Aujourd'hui, ce " raccourci intellectuel " ne suffit plus : l'ouverture du marché, autant que le droit européen, nous incite puissamment à nous poser avec rigueur la question : quels principes de service public trouvent à s'appliquer dans le secteur du gaz ?
Il me semble donc que la future loi devra définir avec précision les aspects suivants :
*) Le contenu des missions de service public et les catégories de consommateurs à qui elles s'adressent : ces missions pourront en effet différer selon qu'elles s'adressent aux consommateurs qui n'ont pas le choix de leur fournisseur ou aux clients éligibles ; en outre, certaines missions d'intérêt général, liées à des politiques nationales, pourraient se rattacher au service public du gaz.
De ce fait, je retiens du rapport de M. FITERMAN, l'attachement du Conseil Economique et Social, partagé par le Gouvernement, aux actions destinées à maintenir et renforcer la cohésion sociale, telle que la lutte contre l'exclusion, aux actions destinées à la sécurité des installations intérieures, ainsi qu'à la protection de l'environnement.
*) Les opérateurs en charge du service public : les missions de service public seront naturellement assurées par GDF et les distributeurs non nationalisés ; toutefois, les multiples intervenants sur le marché pourront également se trouver associés au service public.
*) Les modalités de financement des missions de service public, notamment par le biais des tarifs dans le cadre des activités qui resteront en monopole.
A cet égard, j'ai pris bonne note de la recommandation du Conseil Economique et Social en faveur du maintien du dispositif de tarification actuel qui concilie les impératifs de solidarité et d'égalité de traitement avec la prise en compte de la diversité des coûts de raccordement des distributions au réseau de grand transport. Ce dispositif tend à favoriser l'extension de la desserte gazière dans des conditions économiquement satisfaisantes.
En définitive, le futur système gazier devra bénéficier à tous. Tous les clients devront ainsi bénéficier des progrès de l'efficacité du système et je partage entièrement l'analyse du rapport de M. FITERMAN sur la nécessité d'éviter l'instauration d'un " système à deux vitesses ".
Un service public exemplaire et moderne qui évolue et s'adapte au contexte plus ouvert dans lequel il est plongé.

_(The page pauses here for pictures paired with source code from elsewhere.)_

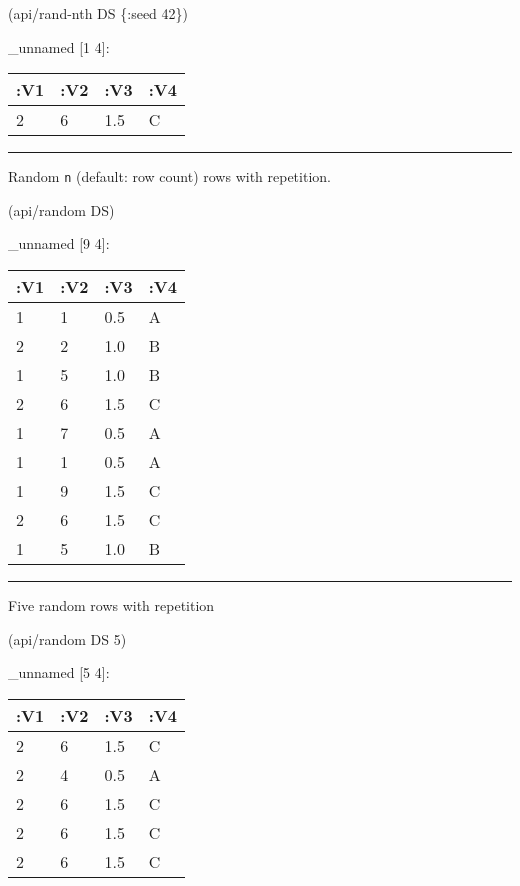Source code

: \documentclass[]{article}
\newenvironment{Shaded}{\begin{snugshade}}{\end{snugshade}}
\newcommand{\AttributeTok}[1]{\textcolor[rgb]{0.77,0.63,0.00}{#1}}
\newcommand{\DecValTok}[1]{\textcolor[rgb]{0.00,0.00,0.81}{#1}}
\newcommand{\NormalTok}[1]{#1}
\begin{document}
\begin{Shaded}
\begin{Highlighting}[]
\NormalTok{(api/rand-nth DS \{}\AttributeTok{:seed} \DecValTok{42}\NormalTok{\})}
\end{Highlighting}
\end{Shaded}

\_unnamed {[}1 4{]}:

\begin{longtable}[]{@{}llll@{}}
\toprule
:V1 & :V2 & :V3 & :V4\tabularnewline
\midrule
\endhead
2 & 6 & 1.5 & C\tabularnewline
\bottomrule
\end{longtable}

\begin{center}\rule{0.5\linewidth}{0.5pt}\end{center}

Random \texttt{n} (default: row count) rows with repetition.

\begin{Shaded}
\begin{Highlighting}[]
\NormalTok{(api/random DS)}
\end{Highlighting}
\end{Shaded}

\_unnamed {[}9 4{]}:

\begin{longtable}[]{@{}llll@{}}
\toprule
:V1 & :V2 & :V3 & :V4\tabularnewline
\midrule
\endhead
1 & 1 & 0.5 & A\tabularnewline
2 & 2 & 1.0 & B\tabularnewline
1 & 5 & 1.0 & B\tabularnewline
2 & 6 & 1.5 & C\tabularnewline
1 & 7 & 0.5 & A\tabularnewline
1 & 1 & 0.5 & A\tabularnewline
1 & 9 & 1.5 & C\tabularnewline
2 & 6 & 1.5 & C\tabularnewline
1 & 5 & 1.0 & B\tabularnewline
\bottomrule
\end{longtable}

\begin{center}\rule{0.5\linewidth}{0.5pt}\end{center}

Five random rows with repetition

\begin{Shaded}
\begin{Highlighting}[]
\NormalTok{(api/random DS }\DecValTok{5}\NormalTok{)}
\end{Highlighting}
\end{Shaded}

\_unnamed {[}5 4{]}:

\begin{longtable}[]{@{}llll@{}}
\toprule
:V1 & :V2 & :V3 & :V4\tabularnewline
\midrule
\endhead
2 & 6 & 1.5 & C\tabularnewline
2 & 4 & 0.5 & A\tabularnewline
2 & 6 & 1.5 & C\tabularnewline
2 & 6 & 1.5 & C\tabularnewline
2 & 6 & 1.5 & C\tabularnewline
\bottomrule
\end{longtable}
\end{document}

C'est dans cet esprit que le Gouvernement souhaite conforter et moderniser le service public du gaz.
III - Après ces rappels des principaux impératifs en matière de développement du service public et de nos entreprises gazières dans un contexte marqué par de profondes évolutions, j'en viens à présent à la future organisation gazière française qui devra répondre à ces défis majeurs.
1°) La future organisation gazière devra prévoir les outils nécessaires permettant la mise en uvre de notre politique énergétique.
L'équilibre de notre politique énergétique nécessite d'assurer la diversification des sources d'énergie primaire dont le gaz naturel fait partie.
La progression raisonnable et attendue du gaz dans notre bilan énergétique constitue un phénomène positif, notamment en vue de la substitution de combustibles fossiles plus polluants.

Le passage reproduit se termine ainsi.